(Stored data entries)
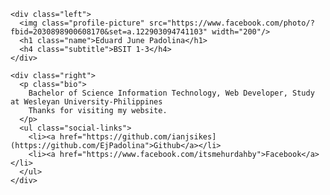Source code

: <!DOCTYPE html>
<html>
<body>
  <div class="wrapper">
    
    <div class="left">
      <img class="profile-picture" src="https://www.facebook.com/photo/?fbid=2030898900608170&set=a.122903094741103" width="200"/>
      <h1 class="name">Eduard June Padolina</h1>
      <h4 class="subtitle">BSIT 1-3</h4>
    </div>
    
    <div class="right">
      <p class="bio">
        Bachelor of Science Information Technology, Web Developer, Study at Wesleyan University-Philippines
        Thanks for visiting my website.
      </p>
      <ul class="social-links">
        <li><a href="https://github.com/ianjsikes](https://github.com/EjPadolina">Github</a></li>
        <li><a href="https://www.facebook.com/itsmehurdahby">Facebook</a></li>
      </ul>
    </div>
    
  </div>
</body>
</html>

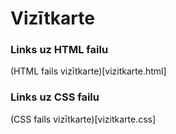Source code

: # Vizītkarte
### Links uz HTML failu
(HTML fails vizītkarte)[vizitkarte.html]

### Links uz CSS failu
(CSS fails vizītkarte)[vizitkarte.css]
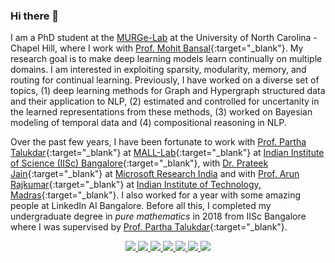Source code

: ### Hi there 👋

I am a PhD student at the [MURGe-Lab](https://murgelab.cs.unc.edu/) at the University of North Carolina - Chapel Hill, where I work with [Prof. Mohit Bansal](https://www.cs.unc.edu/~mbansal/){:target="_blank"}. 
My research goal is to make deep learning models learn continually on multiple domains. I am interested in exploiting sparsity, modularity, memory, and routing for continual learning. Previously, I have worked on a diverse set of topics, (1) deep learning methods for Graph and Hypergraph structured data and their application to NLP, (2) estimated and controlled for uncertanity in the learned representations from these methods, (3) worked on Bayesian modeling of temporal data and (4) compositional reasoning in NLP. 

Over the past few years, I have been fortunate to work with [Prof. Partha Talukdar](http://talukdar.net){:target="_blank"} at [MALL-Lab](https://malllabiisc.github.io){:target="_blank"} at [Indian Institute of Science (IISc) Bangalore](https://www.iisc.ac.in){:target="_blank"}, with [Dr. Prateek Jain](https://www.prateekjain.org){:target="_blank"} at [Microsoft Research India](https://www.microsoft.com/en-us/research/lab/microsoft-research-india/) and with [Prof. Arun Rajkumar](https://sites.google.com/view/arun-rajkumar){:target="_blank"} at [Indian Institute of Technology, Madras](http://www.cse.iitm.ac.in){:target="_blank"}. I also worked for a year with some amazing people at LinkedIn AI Bangalore. Before all this, I completed my undergraduate degree in _pure mathematics_ in 2018 from IISc Bangalore where I was supervised by [Prof. Partha Talukdar](http://talukdar.net){:target="_blank"}. 

<p align="center">
  
  <a align="center" href="https://github.com/malllabiisc/WordGCN">
     <img src="https://github-readme-stats.vercel.app/api/pin/?username=malllabiisc&repo=WordGCN&show_owner=false"/>
  </a>
  
  <a align="center" href="https://github.com/malllabiisc/HyperGCN">
     <img src="https://github-readme-stats.vercel.app/api/pin/?username=malllabiisc&repo=HyperGCN&show_owner=false"/>
  </a>
  
  <a align="center" href="https://github.com/prateeky2806/EMC-COLS-recourse">
     <img src="https://github-readme-stats.vercel.app/api/pin/?username=prateeky2806&repo=EMC-COLS-recourse&show_owner=false"/>
  </a>
  
  <a align="center" href="https://github.com/swarnaHub/ExplaGraphs">
     <img src="https://github-readme-stats.vercel.app/api/pin/?username=swarnaHub&repo=ExplaGraphs&show_owner=false"/>
  </a>
  
  <a align="center" href="https://github.com/swarnaHub/multiPRover">
     <img src="https://github-readme-stats.vercel.app/api/pin/?username=swarnaHub&repo=multiPRover&show_owner=false"/>
  </a>
  
  <a align="center" href="https://github.com/malllabiisc/ConfGCN">
     <img src="https://github-readme-stats.vercel.app/api/pin/?username=malllabiisc&repo=ConfGCN&show_owner=false"/>
  </a>
  
  <a align="center" href="https://github.com/malllabiisc/lcn">
     <img src="https://github-readme-stats.vercel.app/api/pin/?username=malllabiisc&repo=lcn&show_owner=false"/>
  </a>

</p>
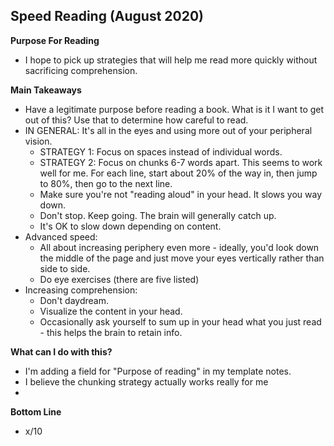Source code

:## Speed Reading (August 2020)

**Purpose For Reading**
- I hope to pick up strategies that will help me read more quickly without sacrificing comprehension.

**Main Takeaways**
- Have a legitimate purpose before reading a book. What is it I want to get out of this? Use that to determine how careful to read.
- IN GENERAL: It's all in the eyes and using more out of your peripheral vision.
	- STRATEGY 1: Focus on spaces instead of individual words.
	- STRATEGY 2: Focus on chunks 6-7 words apart. This seems to work well for me. For each line, start about 20% of the way in, then jump to 80%, then go to the next line.
	- Make sure you're not "reading aloud" in your head. It slows you way down.
	- Don't stop. Keep going. The brain will generally catch up.
	- It's OK to slow down depending on content.
- Advanced speed:
	- All about increasing periphery even more - ideally, you'd look down the middle of the page and just move your eyes vertically rather than side to side. 
	- Do eye exercises (there are five listed)
- Increasing comprehension:
	- Don't daydream.
	- Visualize the content in your head.
	- Occasionally ask yourself to sum up in your head what you just read - this helps the brain to retain info.


**What can I do with this?**
- I'm adding a field for "Purpose of reading" in my template notes.
- I believe the chunking strategy actually works really for me
- 

**Bottom Line**
- x/10
<!--stackedit_data:
eyJoaXN0b3J5IjpbODk3ODIzMDc2LDE5OTg1MDE2ODksLTc4Mj
E3ODgyMCw4MzUyMTE3NzcsNTIzODM4ODUsLTE3Njk0ODcwMDAs
LTQ2MTk3MjM0OCwtMTU0NDcyMTgxNiwxMzA0MTE5MTY1LC0zNj
EyNjI4OThdfQ==
-->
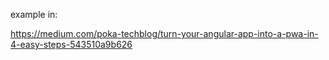 example in:

https://medium.com/poka-techblog/turn-your-angular-app-into-a-pwa-in-4-easy-steps-543510a9b626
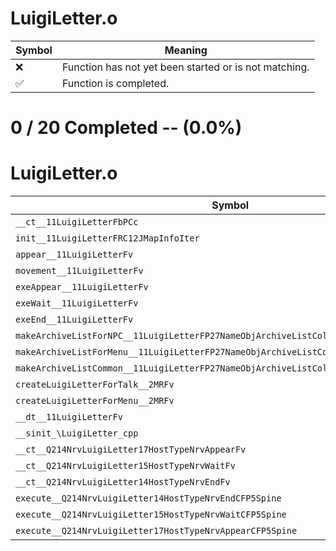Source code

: # LuigiLetter.o
| Symbol | Meaning 
| ------------- | ------------- 
| :x: | Function has not yet been started or is not matching. 
| :white_check_mark: | Function is completed. 


# 0 / 20 Completed -- (0.0%)
# LuigiLetter.o
| Symbol | Decompiled? |
| ------------- | ------------- |
| `__ct__11LuigiLetterFbPCc` | :x: |
| `init__11LuigiLetterFRC12JMapInfoIter` | :x: |
| `appear__11LuigiLetterFv` | :x: |
| `movement__11LuigiLetterFv` | :x: |
| `exeAppear__11LuigiLetterFv` | :x: |
| `exeWait__11LuigiLetterFv` | :x: |
| `exeEnd__11LuigiLetterFv` | :x: |
| `makeArchiveListForNPC__11LuigiLetterFP27NameObjArchiveListCollectorRC12JMapInfoIter` | :x: |
| `makeArchiveListForMenu__11LuigiLetterFP27NameObjArchiveListCollectorRC12JMapInfoIter` | :x: |
| `makeArchiveListCommon__11LuigiLetterFP27NameObjArchiveListCollectorPCc` | :x: |
| `createLuigiLetterForTalk__2MRFv` | :x: |
| `createLuigiLetterForMenu__2MRFv` | :x: |
| `__dt__11LuigiLetterFv` | :x: |
| `__sinit_\LuigiLetter_cpp` | :x: |
| `__ct__Q214NrvLuigiLetter17HostTypeNrvAppearFv` | :x: |
| `__ct__Q214NrvLuigiLetter15HostTypeNrvWaitFv` | :x: |
| `__ct__Q214NrvLuigiLetter14HostTypeNrvEndFv` | :x: |
| `execute__Q214NrvLuigiLetter14HostTypeNrvEndCFP5Spine` | :x: |
| `execute__Q214NrvLuigiLetter15HostTypeNrvWaitCFP5Spine` | :x: |
| `execute__Q214NrvLuigiLetter17HostTypeNrvAppearCFP5Spine` | :x: |

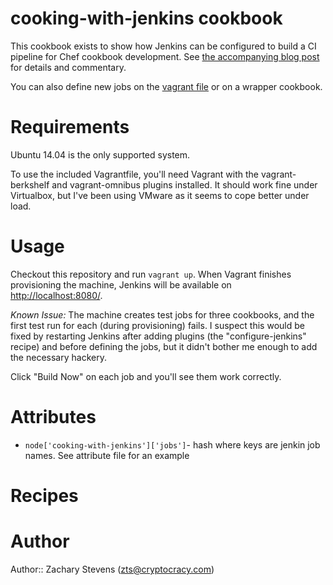 # cooking-with-jenkins cookbook

This cookbook exists to show how Jenkins can be configured to build a
CI pipeline for Chef cookbook development.  See
[the accompanying blog post](http://www.cryptocracy.com/blog/2014/01/03/cooking-with-jenkins-test-kitchen-and-docker/)
for details and commentary.

You can also define new jobs on the [vagrant file](https://gist.github.com/jespada/e79bc5fb3f3e7e5dcb24) or on a wrapper cookbook.

# Requirements

Ubuntu 14.04 is the only supported system.

To use the included Vagrantfile, you'll need Vagrant with the
vagrant-berkshelf and vagrant-omnibus plugins installed. It should
work fine under Virtualbox, but I've been using VMware as it seems to
cope better under load.

# Usage

Checkout this repository and run `vagrant up`.  When Vagrant finishes
provisioning the machine, Jenkins will be available on
[http://localhost:8080/](http://localhost:8080/).

_Known Issue:_ The machine creates test jobs for three cookbooks, and
the first test run for each (during provisioning) fails.  I suspect
this would be fixed by restarting Jenkins after adding plugins (the
"configure-jenkins" recipe) and before defining the jobs, but it
didn't bother me enough to add the necessary hackery.

Click "Build Now" on each job and you'll see them work correctly.

# Attributes
* `node['cooking-with-jenkins']['jobs']`- hash where keys are jenkin job names. See attribute file for an example

# Recipes

# Author

Author:: Zachary Stevens (<zts@cryptocracy.com>)
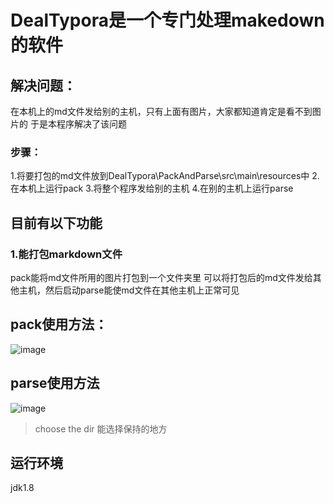 # DealTypora是一个专门处理makedown的软件

## 解决问题：
在本机上的md文件发给别的主机，只有上面有图片，大家都知道肯定是看不到图片的
于是本程序解决了该问题
### 步骤：
1.将要打包的md文件放到DealTypora\PackAndParse\src\main\resources中
2.在本机上运行pack
3.将整个程序发给别的主机
4.在别的主机上运行parse

## 目前有以下功能
### 1.能打包markdown文件
pack能将md文件所用的图片打包到一个文件夹里
可以将打包后的md文件发给其他主机，然后启动parse能使md文件在其他主机上正常可见

## pack使用方法：
![image](https://user-images.githubusercontent.com/101155146/203324402-7e909b30-3019-4409-bc3c-516dead5b0ad.png)

## parse使用方法
![image](https://user-images.githubusercontent.com/101155146/203324878-7a135707-b68e-4ff8-8820-f891521e1e47.png)
> choose the dir 能选择保持的地方
## 运行环境
jdk1.8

Goal of the exercise:
Omit the pictures, then extract verbatim only those lines that fall between the line containing "jobs, but it" and the final line of the records above, both included.

Exercise response:
"configure-jenkins" recipe) and before defining the jobs, but it
didn't bother me enough to add the necessary hackery.

Click "Build Now" on each job and you'll see them work correctly.

# Attributes
* `node['cooking-with-jenkins']['jobs']`- hash where keys are jenkin job names. See attribute file for an example

# Recipes

# Author

Author:: Zachary Stevens (<zts@cryptocracy.com>)
 # DealTypora是一个专门处理makedown的软件

## 解决问题：
在本机上的md文件发给别的主机，只有上面有图片，大家都知道肯定是看不到图片的
于是本程序解决了该问题
### 步骤：
1.将要打包的md文件放到DealTypora\PackAndParse\src\main\resources中
2.在本机上运行pack
3.将整个程序发给别的主机
4.在别的主机上运行parse

## 目前有以下功能
### 1.能打包markdown文件
pack能将md文件所用的图片打包到一个文件夹里
可以将打包后的md文件发给其他主机，然后启动parse能使md文件在其他主机上正常可见

## pack使用方法：
![image](https://user-images.githubusercontent.com/101155146/203324402-7e909b30-3019-4409-bc3c-516dead5b0ad.png)

## parse使用方法
![image](https://user-images.githubusercontent.com/101155146/203324878-7a135707-b68e-4ff8-8820-f891521e1e47.png)
> choose the dir 能选择保持的地方
## 运行环境
jdk1.8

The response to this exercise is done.